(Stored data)

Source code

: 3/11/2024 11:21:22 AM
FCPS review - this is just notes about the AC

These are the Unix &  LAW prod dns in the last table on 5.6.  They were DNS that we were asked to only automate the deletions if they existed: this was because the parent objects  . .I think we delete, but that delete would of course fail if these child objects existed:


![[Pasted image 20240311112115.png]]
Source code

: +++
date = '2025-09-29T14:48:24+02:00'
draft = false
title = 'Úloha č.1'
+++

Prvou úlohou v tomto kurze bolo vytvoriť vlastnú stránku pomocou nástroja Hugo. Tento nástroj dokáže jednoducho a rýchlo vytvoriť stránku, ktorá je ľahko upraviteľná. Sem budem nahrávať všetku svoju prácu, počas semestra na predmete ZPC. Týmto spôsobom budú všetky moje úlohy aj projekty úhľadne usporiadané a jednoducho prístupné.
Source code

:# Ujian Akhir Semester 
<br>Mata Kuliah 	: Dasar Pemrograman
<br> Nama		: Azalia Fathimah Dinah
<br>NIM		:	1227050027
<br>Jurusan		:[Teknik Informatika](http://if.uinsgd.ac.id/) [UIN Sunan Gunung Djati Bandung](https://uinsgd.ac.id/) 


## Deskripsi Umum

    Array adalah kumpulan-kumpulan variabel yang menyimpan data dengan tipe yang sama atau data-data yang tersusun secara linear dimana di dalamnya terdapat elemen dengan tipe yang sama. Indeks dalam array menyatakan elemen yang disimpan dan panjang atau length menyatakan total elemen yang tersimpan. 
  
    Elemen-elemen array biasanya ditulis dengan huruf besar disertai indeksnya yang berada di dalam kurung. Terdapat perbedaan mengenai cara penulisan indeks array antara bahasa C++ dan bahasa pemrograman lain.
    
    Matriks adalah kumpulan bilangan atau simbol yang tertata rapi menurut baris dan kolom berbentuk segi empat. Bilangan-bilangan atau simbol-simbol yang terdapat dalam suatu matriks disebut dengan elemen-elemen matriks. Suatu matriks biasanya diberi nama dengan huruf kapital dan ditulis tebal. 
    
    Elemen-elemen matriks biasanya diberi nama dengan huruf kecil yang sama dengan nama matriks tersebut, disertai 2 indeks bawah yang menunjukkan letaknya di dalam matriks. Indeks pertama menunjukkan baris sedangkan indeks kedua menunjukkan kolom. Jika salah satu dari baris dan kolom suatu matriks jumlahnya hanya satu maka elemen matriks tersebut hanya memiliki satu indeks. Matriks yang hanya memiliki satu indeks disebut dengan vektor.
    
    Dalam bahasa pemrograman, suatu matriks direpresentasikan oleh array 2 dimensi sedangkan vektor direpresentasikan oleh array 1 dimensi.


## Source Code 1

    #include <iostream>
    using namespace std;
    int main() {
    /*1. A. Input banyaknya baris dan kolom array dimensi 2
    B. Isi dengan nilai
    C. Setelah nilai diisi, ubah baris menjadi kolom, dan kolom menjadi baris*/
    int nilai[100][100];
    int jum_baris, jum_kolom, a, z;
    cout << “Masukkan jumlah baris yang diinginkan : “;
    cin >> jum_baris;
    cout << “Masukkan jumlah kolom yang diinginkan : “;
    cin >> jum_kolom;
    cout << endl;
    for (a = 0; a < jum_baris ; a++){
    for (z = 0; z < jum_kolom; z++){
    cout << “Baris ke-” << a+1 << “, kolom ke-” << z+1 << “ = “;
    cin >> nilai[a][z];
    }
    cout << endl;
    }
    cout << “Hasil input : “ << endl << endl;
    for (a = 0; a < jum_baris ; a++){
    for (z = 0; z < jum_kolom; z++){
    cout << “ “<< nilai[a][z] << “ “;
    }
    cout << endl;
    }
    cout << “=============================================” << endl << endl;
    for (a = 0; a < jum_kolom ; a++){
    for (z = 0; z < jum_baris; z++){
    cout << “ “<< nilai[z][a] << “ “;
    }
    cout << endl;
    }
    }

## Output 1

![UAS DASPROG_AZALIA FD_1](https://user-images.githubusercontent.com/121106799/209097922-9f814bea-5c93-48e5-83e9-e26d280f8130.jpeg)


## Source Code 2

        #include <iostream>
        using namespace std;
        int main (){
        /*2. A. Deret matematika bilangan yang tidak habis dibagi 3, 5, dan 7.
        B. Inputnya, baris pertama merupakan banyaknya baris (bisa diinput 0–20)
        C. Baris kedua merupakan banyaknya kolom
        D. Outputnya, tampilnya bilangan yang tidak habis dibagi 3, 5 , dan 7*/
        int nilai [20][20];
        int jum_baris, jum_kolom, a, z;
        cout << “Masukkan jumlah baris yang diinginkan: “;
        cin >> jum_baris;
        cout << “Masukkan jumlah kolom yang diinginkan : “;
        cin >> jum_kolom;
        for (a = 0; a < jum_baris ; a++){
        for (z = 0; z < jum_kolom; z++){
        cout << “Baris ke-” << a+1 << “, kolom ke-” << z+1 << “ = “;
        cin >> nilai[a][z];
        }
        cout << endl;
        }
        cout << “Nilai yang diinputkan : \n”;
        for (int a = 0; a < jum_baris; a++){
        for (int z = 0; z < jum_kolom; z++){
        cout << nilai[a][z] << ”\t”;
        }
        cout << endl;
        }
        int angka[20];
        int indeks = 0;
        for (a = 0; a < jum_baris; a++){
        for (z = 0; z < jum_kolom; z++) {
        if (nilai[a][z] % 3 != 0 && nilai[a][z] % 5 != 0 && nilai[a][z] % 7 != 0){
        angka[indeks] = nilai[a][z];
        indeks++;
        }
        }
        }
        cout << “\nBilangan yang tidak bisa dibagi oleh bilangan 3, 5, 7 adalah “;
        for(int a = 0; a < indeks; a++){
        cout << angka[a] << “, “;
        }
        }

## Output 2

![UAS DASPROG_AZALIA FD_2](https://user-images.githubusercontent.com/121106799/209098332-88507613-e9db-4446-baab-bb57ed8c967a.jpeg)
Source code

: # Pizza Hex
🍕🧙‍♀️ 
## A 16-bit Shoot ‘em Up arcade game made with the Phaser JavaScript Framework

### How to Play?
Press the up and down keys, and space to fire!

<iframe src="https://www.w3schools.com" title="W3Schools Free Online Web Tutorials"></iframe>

▶ [What needs to be done] Count the lines above that include the word "Masukkan". Reply with that number alone.

▶ [Task solution] 4